Maternal health is generally declining around the world (WHO, 2015). However, maternal health inequalities between rich and poor countries, and even within particularly poor countries persist. Côte d'Ivoire is one of the most problematic countries with high maternal mortality rates (679 deaths per 100,000 live births against an average of 230 in developing countries and 16 in developed ones), despite all the efforts at the national and international level (MDGs, targeted free care policies, SDGs, etc.). It seems that health studies and programs focus on the financial aspect of access to maternal health care and that they do not integrate contextual and institutional norms. Thus, we ask ourselves the question of knowing what the Social Determinants of Maternal Health (SDMH) in Côte d’Ivoire are. We have set out the following assumptions: In developing countries, health economics studies only focus on access to health care by limiting themselves to technical models and narrow criteria of the analysis of care behaviors. The Ivorian health system lacks of virtuous institutional complementarities. This lack of institutional complementarities is at the same time linked to the poor consideration of the social determinants of maternal health. Poor maternal health indicators in Côte d'Ivoire persist due to the poor consideration of SDH in studies and policies. This thesis is divided into three main parts.
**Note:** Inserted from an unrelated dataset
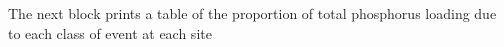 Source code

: \documentclass[12pt]{article}
\begin{document}













The next block prints a table of the proportion of total phosphorus loading due to each class of event at each site\\
\end{document}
The first part criticizes the economic literature focusing on the use of health services as the main channel of access to health and neglecting other important social factors. Most of these studies are confined to theoretical and technical models based on an absolute rationality of individuals. However, it is essential to consider the complexity of a limited rationality that is reinforced by the evolving nature of behaviors over time.

In the second part, our thesis therefore proposes a hybrid analysis framework of institutional complementarities which is intended to be global and systemic and which seems to us better suited to our problem. This framework takes into account this development and the social context of individuals. We jointly mobilize it with the SDH approach. In this SDH approach, we distinguish on the one hand access to maternal health services, of which we examine a multidimensional approach, and on the other hand, other SDMHs. First, the results of this part shows that in Côte d'Ivoire, there would be strong complementarities between the institutions interacting for the health of wealthy and/or educated women and employed by the formal sector and often having recourse to private health sector. Second, the Ivorian health system lacks of good institutional complementarities in favor of poor women who often consult in the public sector. This contributes to deteriorating the performance of the Ivorian health system.

The third part is an application of our analytical framework through a mixed method (quantitative and qualitative). A critical quantitative analysis allows us to confirm the weak consideration of the social determinants of maternal health in the studies. Most of the factors highlighted are the size of the household, the woman's level of education, financial barriers, the number of pregnancies, etc. Hence a qualitative survey in Côte d’Ivoire with pregnant women and those who have recently given birth, modern health professionals, traditional practitioners, NGOs, community relays was necessary, in order to collect the perception that individuals have of the health system and to find out any institutional deficiencies.

In one hand, it appears that maternal health in Côte d'Ivoire is also influenced by policies and institutions in other social fields such as housing, transport, environment, education of women and nursing staff, information, cultural norms, etc.).

On the other hand, the results of our interviews surmounted by a documentary review show that there is a dysfunction between health institutions in Côte d'Ivoire in the implementation of health policies aimed at maternal health. Among other things, it appears that contrary to the WHO standard recommending a postnatal observation of 72 hours, women who have given birth in the public sector spend between 8 and 24 hours in observation, due to a lack of reception beds. However, those going to the private sector pass the average 72-hour period well. Some women give birth at home because they live in small villages far from the nearest health center and have no transport available at certain times to get there. Public structures generally suffer from a weak technical platform. Regarding the targeted free health care policy, information conveyed by the media and administration is out of step with that received and transmitted by midwives, nurses and pharmacists (who are the closest of patients) in public structures. The latter often claim to receive incomplete delivery kits and are forced to charge patients for essential and expensive equipment while they think they have totally free care. This causes a lack of trust between the healthcare staff and the patients. Several women interviewed were not informed of the existence of this free policy. Traditional practitioners seem to be left out of the institutional arrangements within the health system while consulting by many women. These are the few social factors hindering the improvement of maternal health in Côte d'Ivoire. It is necessary to seek virtuous institutional complementarities in favor of women using public health services or in rural areas, if we wish to reduce maternal deaths in Côte d'Ivoire. Maternal Health should also be considered in the formulation of policies of other social sectors.